Let me start by saying that I don’t like the word “custodian.” It was probably my first experience of “Politically Correct Speech” when our grade school class was advised that we were not to call Mr. Townley the “janitor,” but the “custodian.” (This was in Omaha, sometime before 1960.) And yet, “custodian” is the best word to describe our inevitably temporary custody of our numismatic treasures, whether that custody is measured in months or decades. During that interval, we are expected to treat them with due respect—we are to treasure them. (“Treasurer” would be a better word, were it not for its connotations of balance sheets, rather than sheer enthrallment.) The very sense of treasure implies that others, perhaps many others, would love to get their hands on this coin of ours. What if that isn’t the case? What if, for reasons of finance, or collecting fashion, or sheer fate, we become the end-consumer by default?
Much is written, to encourage impecunious collectors, along the lines of ‘What you can buy for under $100.’ Fine. What if that is, say, a Shield Nickel, With Rays? The PCGS Price Guide puts an 1866 XF-40 example at $95. Very affordable. But the PCGS Population Report notes 534 examples graded between XF-45 and AU-58: a pool of collectors who already own a lightly-circulated coin that’s probably better than yours. And an additional 1265 examples have been certified in Mint State! Do you really think people will be beating down your door when you go to sell your XF-40? No. You, in effect, will be an end-consumer of that coin—meaning, it’s yours, enjoy it, but expect a dime on the dollar when you go to sell. Because it’s interesting, and it’s certainly historic, but it’s not rare. I strongly suspect that the same scenario applies to many of the highly-touted products of the contemporary U.S. Mint, albeit at prices ten times as high, or higher. Who will be your buyer? Not that I expect you to name them, but I do suggest that some consideration should be given to whether they will exist.
The same question occurs to me, at the other end of the purchasing spectrum. I was struck, during the first Pogue Sale, when the Sotheby’s auctioneer actually got the giggles when someone ‘cut’ a bid on him, at the $45,000 level, offering an additional $1250 rather than the standard increment of $2500. (This was on Lot 1055, the ex-Matthew Stickney 1806 quarter, PCGS 64) He clearly had trouble believing that someone still bidding on a mid-five figure objet d’art actually hoped to get it for less than the full increment!

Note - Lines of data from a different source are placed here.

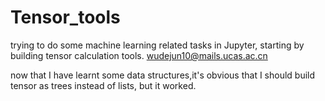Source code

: # Tensor_tools
trying to do some machine learning related tasks in Jupyter, starting by building tensor calculation tools.
wudejun10@mails.ucas.ac.cn

now that I have learnt some data structures,it's obvious that I should build tensor as trees instead of lists, but it worked.
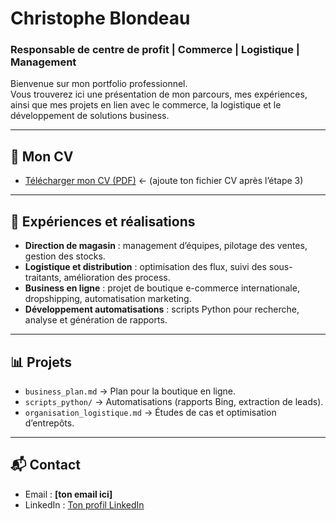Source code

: # Christophe Blondeau

### Responsable de centre de profit | Commerce | Logistique | Management

Bienvenue sur mon portfolio professionnel.  
Vous trouverez ici une présentation de mon parcours, mes expériences, ainsi que mes projets en lien avec le commerce, la logistique et le développement de solutions business.

---

## 📄 Mon CV
- [Télécharger mon CV (PDF)](CV_Christophe_Blondeau.pdf)  ← (ajoute ton fichier CV après l’étape 3)

---

## 🚀 Expériences et réalisations
- **Direction de magasin** : management d’équipes, pilotage des ventes, gestion des stocks.  
- **Logistique et distribution** : optimisation des flux, suivi des sous-traitants, amélioration des process.  
- **Business en ligne** : projet de boutique e-commerce internationale, dropshipping, automatisation marketing.  
- **Développement automatisations** : scripts Python pour recherche, analyse et génération de rapports.  

---

## 📊 Projets
- `business_plan.md` → Plan pour la boutique en ligne.  
- `scripts_python/` → Automatisations (rapports Bing, extraction de leads).  
- `organisation_logistique.md` → Études de cas et optimisation d’entrepôts.  

---

## 📬 Contact
- Email : **[ton email ici]**  
- LinkedIn : [Ton profil LinkedIn](https://linkedin.com/in/ton-profil)  

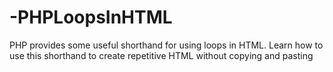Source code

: # -PHPLoopsInHTML
PHP provides some useful shorthand for using loops in HTML. Learn how to use this shorthand to create repetitive HTML without copying and pasting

And yet unlike French Impressionists, the air is pretty thin, in the numismatic marketplace, once the price tag passes $50,000. That particular bidder won the lot, for $54,344 with the buyer’s fee. But can he assume that he will be just the latest entry in a long pedigree chain, at ever-increasing prices? Indeed, can he even be sure, on the “morning after,” that his underbidder isn’t heaving a sigh of relief? In the end, will he be happy owning a very special coin for the rest of his life, should it come to that?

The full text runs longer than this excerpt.